- **Exercise description**
Every entry has to be output exactly, with none skipped.

- **Available data**
——————

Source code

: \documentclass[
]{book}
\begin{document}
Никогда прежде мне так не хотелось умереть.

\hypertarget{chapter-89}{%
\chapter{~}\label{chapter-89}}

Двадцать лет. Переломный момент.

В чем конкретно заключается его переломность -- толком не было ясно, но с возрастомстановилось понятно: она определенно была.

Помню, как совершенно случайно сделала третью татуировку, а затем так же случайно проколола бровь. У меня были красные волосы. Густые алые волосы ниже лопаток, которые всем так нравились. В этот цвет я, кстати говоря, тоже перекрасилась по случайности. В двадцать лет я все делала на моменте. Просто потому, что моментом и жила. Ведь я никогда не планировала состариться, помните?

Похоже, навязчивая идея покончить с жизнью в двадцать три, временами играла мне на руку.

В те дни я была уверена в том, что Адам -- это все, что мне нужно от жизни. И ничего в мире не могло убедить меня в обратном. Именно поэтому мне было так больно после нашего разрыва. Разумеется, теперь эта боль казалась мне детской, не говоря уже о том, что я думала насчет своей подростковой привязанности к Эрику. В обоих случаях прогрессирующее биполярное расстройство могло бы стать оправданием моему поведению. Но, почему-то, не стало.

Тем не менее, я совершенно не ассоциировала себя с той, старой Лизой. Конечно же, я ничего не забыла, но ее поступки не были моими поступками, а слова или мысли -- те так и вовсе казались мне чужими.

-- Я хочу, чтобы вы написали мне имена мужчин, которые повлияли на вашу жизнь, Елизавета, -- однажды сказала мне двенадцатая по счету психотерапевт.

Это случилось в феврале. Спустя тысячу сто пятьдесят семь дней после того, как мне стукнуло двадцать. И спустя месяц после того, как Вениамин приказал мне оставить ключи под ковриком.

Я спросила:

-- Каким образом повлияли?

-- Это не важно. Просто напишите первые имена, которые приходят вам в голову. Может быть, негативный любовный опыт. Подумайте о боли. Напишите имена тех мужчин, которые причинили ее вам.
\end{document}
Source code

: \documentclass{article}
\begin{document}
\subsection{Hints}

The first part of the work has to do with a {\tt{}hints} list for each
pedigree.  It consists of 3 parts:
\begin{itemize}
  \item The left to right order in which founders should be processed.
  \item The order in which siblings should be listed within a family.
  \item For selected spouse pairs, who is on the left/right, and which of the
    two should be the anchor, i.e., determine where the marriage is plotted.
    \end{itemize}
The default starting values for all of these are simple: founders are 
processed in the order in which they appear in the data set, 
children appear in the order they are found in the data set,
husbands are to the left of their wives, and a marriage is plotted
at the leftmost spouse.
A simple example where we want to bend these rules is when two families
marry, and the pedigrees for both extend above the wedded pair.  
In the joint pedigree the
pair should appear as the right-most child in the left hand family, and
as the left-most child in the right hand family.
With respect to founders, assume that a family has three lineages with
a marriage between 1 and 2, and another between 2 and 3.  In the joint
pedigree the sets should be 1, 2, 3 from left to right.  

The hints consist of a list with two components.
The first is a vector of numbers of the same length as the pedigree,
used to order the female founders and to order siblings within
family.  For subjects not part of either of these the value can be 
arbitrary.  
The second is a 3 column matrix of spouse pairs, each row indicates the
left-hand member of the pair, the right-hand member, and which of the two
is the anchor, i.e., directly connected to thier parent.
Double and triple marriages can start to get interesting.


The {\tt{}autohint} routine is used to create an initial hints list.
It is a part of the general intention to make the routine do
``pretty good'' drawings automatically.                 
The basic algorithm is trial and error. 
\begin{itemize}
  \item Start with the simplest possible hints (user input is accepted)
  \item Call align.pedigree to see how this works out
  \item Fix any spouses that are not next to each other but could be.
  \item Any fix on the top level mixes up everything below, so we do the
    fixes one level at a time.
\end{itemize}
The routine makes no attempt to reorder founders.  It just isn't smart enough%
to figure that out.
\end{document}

——————

- **Exercise response**
Source code

: \documentclass[
]{book}
\begin{document}
Никогда прежде мне так не хотелось умереть.

\hypertarget{chapter-89}{%
\chapter{~}\label{chapter-89}}

Двадцать лет. Переломный момент.

В чем конкретно заключается его переломность -- толком не было ясно, но с возрастомстановилось понятно: она определенно была.

Помню, как совершенно случайно сделала третью татуировку, а затем так же случайно проколола бровь. У меня были красные волосы. Густые алые волосы ниже лопаток, которые всем так нравились. В этот цвет я, кстати говоря, тоже перекрасилась по случайности. В двадцать лет я все делала на моменте. Просто потому, что моментом и жила. Ведь я никогда не планировала состариться, помните?

Похоже, навязчивая идея покончить с жизнью в двадцать три, временами играла мне на руку.

В те дни я была уверена в том, что Адам -- это все, что мне нужно от жизни. И ничего в мире не могло убедить меня в обратном. Именно поэтому мне было так больно после нашего разрыва. Разумеется, теперь эта боль казалась мне детской, не говоря уже о том, что я думала насчет своей подростковой привязанности к Эрику. В обоих случаях прогрессирующее биполярное расстройство могло бы стать оправданием моему поведению. Но, почему-то, не стало.

Тем не менее, я совершенно не ассоциировала себя с той, старой Лизой. Конечно же, я ничего не забыла, но ее поступки не были моими поступками, а слова или мысли -- те так и вовсе казались мне чужими.

-- Я хочу, чтобы вы написали мне имена мужчин, которые повлияли на вашу жизнь, Елизавета, -- однажды сказала мне двенадцатая по счету психотерапевт.

Это случилось в феврале. Спустя тысячу сто пятьдесят семь дней после того, как мне стукнуло двадцать. И спустя месяц после того, как Вениамин приказал мне оставить ключи под ковриком.

Я спросила:

-- Каким образом повлияли?

-- Это не важно. Просто напишите первые имена, которые приходят вам в голову. Может быть, негативный любовный опыт. Подумайте о боли. Напишите имена тех мужчин, которые причинили ее вам.
\end{document}
Source code

: \documentclass{article}
\begin{document}
\subsection{Hints}

The first part of the work has to do with a {\tt{}hints} list for each
pedigree.  It consists of 3 parts:
\begin{itemize}
  \item The left to right order in which founders should be processed.
  \item The order in which siblings should be listed within a family.
  \item For selected spouse pairs, who is on the left/right, and which of the
    two should be the anchor, i.e., determine where the marriage is plotted.
    \end{itemize}
The default starting values for all of these are simple: founders are 
processed in the order in which they appear in the data set, 
children appear in the order they are found in the data set,
husbands are to the left of their wives, and a marriage is plotted
at the leftmost spouse.
A simple example where we want to bend these rules is when two families
marry, and the pedigrees for both extend above the wedded pair.  
In the joint pedigree the
pair should appear as the right-most child in the left hand family, and
as the left-most child in the right hand family.
With respect to founders, assume that a family has three lineages with
a marriage between 1 and 2, and another between 2 and 3.  In the joint
pedigree the sets should be 1, 2, 3 from left to right.  

The hints consist of a list with two components.
The first is a vector of numbers of the same length as the pedigree,
used to order the female founders and to order siblings within
family.  For subjects not part of either of these the value can be 
arbitrary.  
The second is a 3 column matrix of spouse pairs, each row indicates the
left-hand member of the pair, the right-hand member, and which of the two
is the anchor, i.e., directly connected to thier parent.
Double and triple marriages can start to get interesting.


The {\tt{}autohint} routine is used to create an initial hints list.
It is a part of the general intention to make the routine do
``pretty good'' drawings automatically.                 
The basic algorithm is trial and error. 
\begin{itemize}
  \item Start with the simplest possible hints (user input is accepted)
  \item Call align.pedigree to see how this works out
  \item Fix any spouses that are not next to each other but could be.
  \item Any fix on the top level mixes up everything below, so we do the
    fixes one level at a time.
\end{itemize}
The routine makes no attempt to reorder founders.  It just isn't smart enough%
to figure that out.
\end{document}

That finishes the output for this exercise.